• _PROMPT_
Which lines of the entries contain the string "index"? Please find them and copy them.
◇ ◇ ◇ ◇
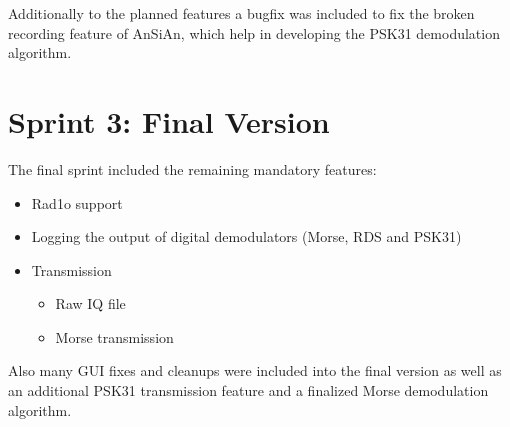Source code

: Additionally to the planned features a bugfix was included to fix the
broken recording feature of \ac{AnSiAn}, which help in developing the
PSK31 demodulation algorithm.

\section{Sprint 3: Final Version}

The final sprint included the remaining mandatory features:
\begin{itemize}
	\item Rad1o support
	\item Logging the output of digital demodulators (Morse, RDS and PSK31)
	\item Transmission
		\begin{itemize}
			\item Raw IQ file
			\item Morse transmission
		\end{itemize}
\end{itemize}

Also many \ac{GUI} fixes and cleanups were included into the final version
as well as an additional PSK31 transmission feature and a finalized
Morse demodulation algorithm.

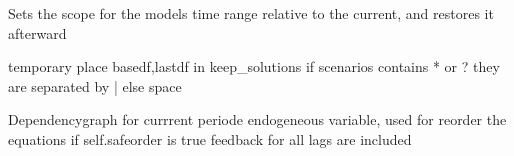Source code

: \documentclass[letterpaper,10pt,english]{sphinxmanual}
\begin{document}
\begin{fulllineitems}
\begin{fulllineitems}
\begin{quote}
\begin{description}
\begin{itemize}
\end{itemize}

\end{description}\end{quote}

\end{fulllineitems}


\begin{fulllineitems}
\label{\detokenize{index:modelclass.BaseModel.set_smpl_relative}}
\pysigstartsignatures
{}
\pysigstopsignatures
\sphinxAtStartPar
Sets the scope for the models time range relative to the current, and restores it afterward

\end{fulllineitems}


\begin{fulllineitems}
\label{\detokenize{index:modelclass.BaseModel.keepswitch}}
\pysigstartsignatures
{}
\pysigstopsignatures
\sphinxAtStartPar
temporary place basedf,lastdf in keep\_solutions
if scenarios contains * or ? they are separated by | else space

\end{fulllineitems}


\begin{fulllineitems}
\label{\detokenize{index:modelclass.BaseModel.endograph}}
\pysigstartsignatures
{}
\pysigstopsignatures
\sphinxAtStartPar
Dependencygraph for currrent periode endogeneous variable, used for reorder the equations
if self.safeorder is true feedback for all lags are included


\end{fulllineitems}
\end{fulllineitems}
\end{document}
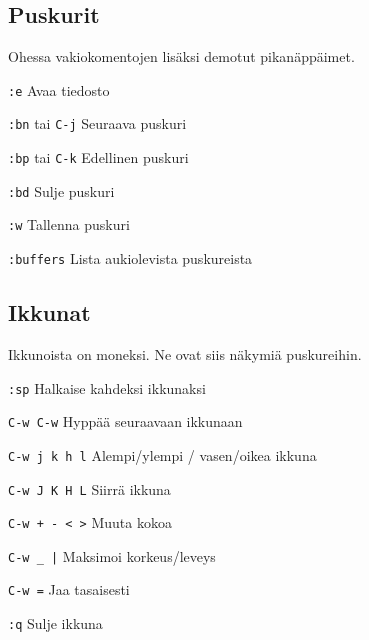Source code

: \documentclass{article}
\newcommand{\com}[1]{{\large{\texttt{#1}}}}
\newcommand{\Com}[1]{\com{#1}  }
\begin{document}
\begin{multicols}{4}
\subsection*{Puskurit}
Ohessa vakiokomentojen lisäksi demotut pikanäppäimet.
\begin{description}
\item{\Com{:e}} Avaa tiedosto 
\item{\com{:bn} tai \Com{C-j}} Seuraava puskuri
\item{\com{:bp} tai \Com{C-k}} Edellinen puskuri
\item{\Com{:bd}} Sulje puskuri
\item{\Com{:w}} Tallenna puskuri 
\item{\Com{:buffers}} Lista aukiolevista puskureista
\end{description}

\subsection*{Ikkunat}
Ikkunoista on moneksi. Ne ovat siis näkymiä puskureihin.
\begin{description}
\item{\Com{:sp}} Halkaise kahdeksi ikkunaksi
\item{\Com{C-w C-w}} Hyppää seuraavaan ikkunaan
\item{\Com{C-w j k h l}} Alempi/ylempi / vasen/oikea ikkuna
\item{\Com{C-w J K H L}} Siirrä ikkuna
\item{\Com{C-w + - < >}} Muuta kokoa
\item{\Com{C-w \_ |}} Maksimoi korkeus/leveys
\item{\Com{C-w =}} Jaa tasaisesti
\item{\Com{:q}} Sulje ikkuna
\end{description}

\end{multicols}
\end{document}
◇ ◇ ◇ ◇
• _FINISHED EXERCISE_
\label{\detokenize{index:modelclass.BaseModel.set_smpl_relative}}
\label{\detokenize{index:modelclass.BaseModel.keepswitch}}
\label{\detokenize{index:modelclass.BaseModel.endograph}}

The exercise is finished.